Türk kızları da askere alınmış! Tek şartı vardı, 97 yaşındaki şahidi anlattı
Yaşayan şahidini bulmanın çok zor olduğu tarih sırları, kimi zaman akılları kurcalayabilir. Bundan tam 76 yıl önce çıkan kanun ve o kanunla askere alınan üniversite öğrencisi kızların hikâyesi de onlardan biri. Tank, top, tüfek, uçaksavar kullanmayı ve şoförlük yapmayı öğrenen kadın askerlerden 97 yaşındaki Sariha Samancıoğlu, nüfus kağıdına 'Askerlik yapmıştır' diye kayıt düşülen o günleri Milliyet.com.tr'ye anlattı.
Zeynep Dilara Akyürek / Milliyet.com.tr – 1900’lerin ilk yarısı biterken, Türkiye’de toplamda 3 üniversite vardı. İstanbul Üniversitesi, İstanbul Teknik Üniversitesi ve Ankara Üniversitesi… Az üniversite demek, az öğrenci demekti. Daha da az olansa kız öğrencilerdi. O yıllarda Türkiye de I ve II. Dünya Savaşını yeni atlatmış, kapıdaki Kore Savaşı’yla yüzleşmek üzereydi. Üniversite öğrencisi olmayan erkekler uzun dönem, yani 2-3 yıl süren askerlik yapıyordu. Üniversite okumuş erkekler 6 ila 12 ay arası değişen sürelerle vatani görevlerini yerine getiriyordu. Buraya kadar her şey oldukça normal görünse de, 1940’ların sonunda üniversiteye başlamış birkaç kız öğrencinin anıları, şimdiye dek tarih kitaplarında bile yazılmamış bir gerçeği gün yüzüne çıkarıyordu. 1927 ila 1930 doğumlu birkaç kız üniversite öğrencisinin fotoğraf albümleri, askerlik fotoğraflarıyla doluydu. Üstelik ‘hüviyet cüzdanları’ yani kimliklerinde de, askerliğini yaptığına dair ifadeler mühürlü ve imzalı şekilde yer almıştı. Tank, uçaksavar gibi askeri araç ve silahları kullanmayı ve onlarla ilgili temel bilgileri öğrendikleri askerlik süreçleri vardı. Bugünlerde 97 yaşında olan ancak 1949’da henüz üniversiteye başlayan Sariha Samancıoğlu da askerlik yapmış kız öğrencilerden biriydi. Samancıoğlu, 31 gün süren askerlik vazifesini, Milliyet.com.tr’ye anlattı.

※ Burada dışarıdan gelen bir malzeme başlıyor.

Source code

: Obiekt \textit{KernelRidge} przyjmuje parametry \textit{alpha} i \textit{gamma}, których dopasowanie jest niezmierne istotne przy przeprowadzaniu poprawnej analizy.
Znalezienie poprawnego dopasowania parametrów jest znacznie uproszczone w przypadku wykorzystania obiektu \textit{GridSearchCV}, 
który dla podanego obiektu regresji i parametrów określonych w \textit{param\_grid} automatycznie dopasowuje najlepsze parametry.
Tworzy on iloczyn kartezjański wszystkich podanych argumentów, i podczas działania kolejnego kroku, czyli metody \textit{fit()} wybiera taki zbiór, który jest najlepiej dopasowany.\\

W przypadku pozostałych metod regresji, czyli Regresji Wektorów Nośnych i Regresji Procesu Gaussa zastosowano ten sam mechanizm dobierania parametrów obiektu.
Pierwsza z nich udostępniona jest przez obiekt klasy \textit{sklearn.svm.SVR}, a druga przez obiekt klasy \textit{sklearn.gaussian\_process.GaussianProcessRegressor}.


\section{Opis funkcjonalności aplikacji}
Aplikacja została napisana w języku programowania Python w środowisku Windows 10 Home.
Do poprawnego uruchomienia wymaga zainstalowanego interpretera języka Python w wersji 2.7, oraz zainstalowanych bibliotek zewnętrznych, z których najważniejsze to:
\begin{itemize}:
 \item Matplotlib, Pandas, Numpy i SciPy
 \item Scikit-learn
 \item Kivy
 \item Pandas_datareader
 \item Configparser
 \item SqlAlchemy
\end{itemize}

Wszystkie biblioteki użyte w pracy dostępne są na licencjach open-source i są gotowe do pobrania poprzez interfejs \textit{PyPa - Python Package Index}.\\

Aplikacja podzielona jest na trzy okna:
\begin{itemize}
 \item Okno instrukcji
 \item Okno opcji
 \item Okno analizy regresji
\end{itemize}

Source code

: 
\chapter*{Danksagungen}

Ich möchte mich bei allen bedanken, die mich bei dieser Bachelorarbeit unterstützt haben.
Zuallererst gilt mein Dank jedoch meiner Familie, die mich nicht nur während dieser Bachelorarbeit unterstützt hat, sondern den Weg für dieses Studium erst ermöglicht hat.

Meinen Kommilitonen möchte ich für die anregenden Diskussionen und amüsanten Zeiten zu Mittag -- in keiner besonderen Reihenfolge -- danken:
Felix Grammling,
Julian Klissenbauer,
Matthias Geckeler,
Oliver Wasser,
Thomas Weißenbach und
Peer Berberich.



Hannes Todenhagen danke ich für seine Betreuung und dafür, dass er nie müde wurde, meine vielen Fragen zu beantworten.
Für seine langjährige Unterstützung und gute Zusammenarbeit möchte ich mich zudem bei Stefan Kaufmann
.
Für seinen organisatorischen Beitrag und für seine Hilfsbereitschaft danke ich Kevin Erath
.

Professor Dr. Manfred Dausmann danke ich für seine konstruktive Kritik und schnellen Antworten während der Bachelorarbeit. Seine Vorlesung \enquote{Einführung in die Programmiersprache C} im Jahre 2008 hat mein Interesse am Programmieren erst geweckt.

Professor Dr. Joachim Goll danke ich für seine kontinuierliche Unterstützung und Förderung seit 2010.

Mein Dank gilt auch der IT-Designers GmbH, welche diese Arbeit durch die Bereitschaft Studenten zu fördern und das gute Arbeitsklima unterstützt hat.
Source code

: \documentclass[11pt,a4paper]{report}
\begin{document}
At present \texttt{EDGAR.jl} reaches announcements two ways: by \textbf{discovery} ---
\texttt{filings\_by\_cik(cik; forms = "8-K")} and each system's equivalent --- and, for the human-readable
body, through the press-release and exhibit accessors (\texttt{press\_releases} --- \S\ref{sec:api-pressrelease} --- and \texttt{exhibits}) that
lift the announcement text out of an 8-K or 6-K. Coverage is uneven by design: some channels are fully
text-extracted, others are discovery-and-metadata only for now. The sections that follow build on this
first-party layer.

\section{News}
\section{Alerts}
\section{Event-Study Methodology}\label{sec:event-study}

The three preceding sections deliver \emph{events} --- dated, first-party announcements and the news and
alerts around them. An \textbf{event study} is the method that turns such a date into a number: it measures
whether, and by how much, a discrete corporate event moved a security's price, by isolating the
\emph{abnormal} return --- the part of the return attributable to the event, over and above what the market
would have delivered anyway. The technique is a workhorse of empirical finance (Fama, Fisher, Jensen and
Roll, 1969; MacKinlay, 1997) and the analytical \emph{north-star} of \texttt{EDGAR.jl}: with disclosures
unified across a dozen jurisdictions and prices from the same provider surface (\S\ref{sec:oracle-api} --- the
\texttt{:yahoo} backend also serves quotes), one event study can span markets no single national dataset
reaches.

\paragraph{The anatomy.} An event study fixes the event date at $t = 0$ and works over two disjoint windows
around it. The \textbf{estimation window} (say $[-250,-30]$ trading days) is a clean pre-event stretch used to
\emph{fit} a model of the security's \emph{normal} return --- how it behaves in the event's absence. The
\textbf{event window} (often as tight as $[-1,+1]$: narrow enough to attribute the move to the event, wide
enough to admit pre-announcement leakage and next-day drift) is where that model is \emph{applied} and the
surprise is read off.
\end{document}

HİÇBİR TARİH KİTABI YAZMIYOR! İKİ SAVAŞ ARASI SÜRMÜŞ
1900’lerin ortasına kadar dünya tarihine 2 büyük savaş yazılmıştı. 60 milyondan fazla insan bu savaşlarla hayatını kaybetti. Dünyayı sarsan 2 büyük savaşının ardından her ülke farklı güvenlik politikaları uygulamış, anlaşmalar ve yasal düzenlemeler, o günden sonra yaşanacak her şey üzerinde etkili olmuştu. Türkiye’de de bazı düzenlemeler vardı. Özellikle askerlikle ilgili düzenlemeler, binlerce gencin hayatını etkileyecekti. Üstelik günümüzde sadece erkekler için zorunlu olan askerlik, o dönem üniversite öğrencisi olan kızlar için de zorunluydu. II. Dünya Savaşı’nın bitişine 1 yıldan biraz daha uzun zaman vardı. Kanunlarda değişiklikler yapılıyor ve tüm dünyanın askeri gücü kadar olan ‘yaşama mücadelesi’ Türkiye’de de izlerini hissettiriyordu. 7 Ağustos 1944 tarihli ve 4654 sayılı ‘Memleket İçi Düşmana Karşı Silahlı Müdafaa Mükellefiyeti Kanunu’ TBMM tarafından onaylamış ve askerlik ve seferberlik işleri erkeklerin elinden çıkıp tüm halka yayılmıştı. Yani artık kadınlar için de askerlik söz konusuydu. Ancak zorunlu askerlikle ilgili bir detay daha vardı, Yalnızca üniversite öğrencisi kadınlarda!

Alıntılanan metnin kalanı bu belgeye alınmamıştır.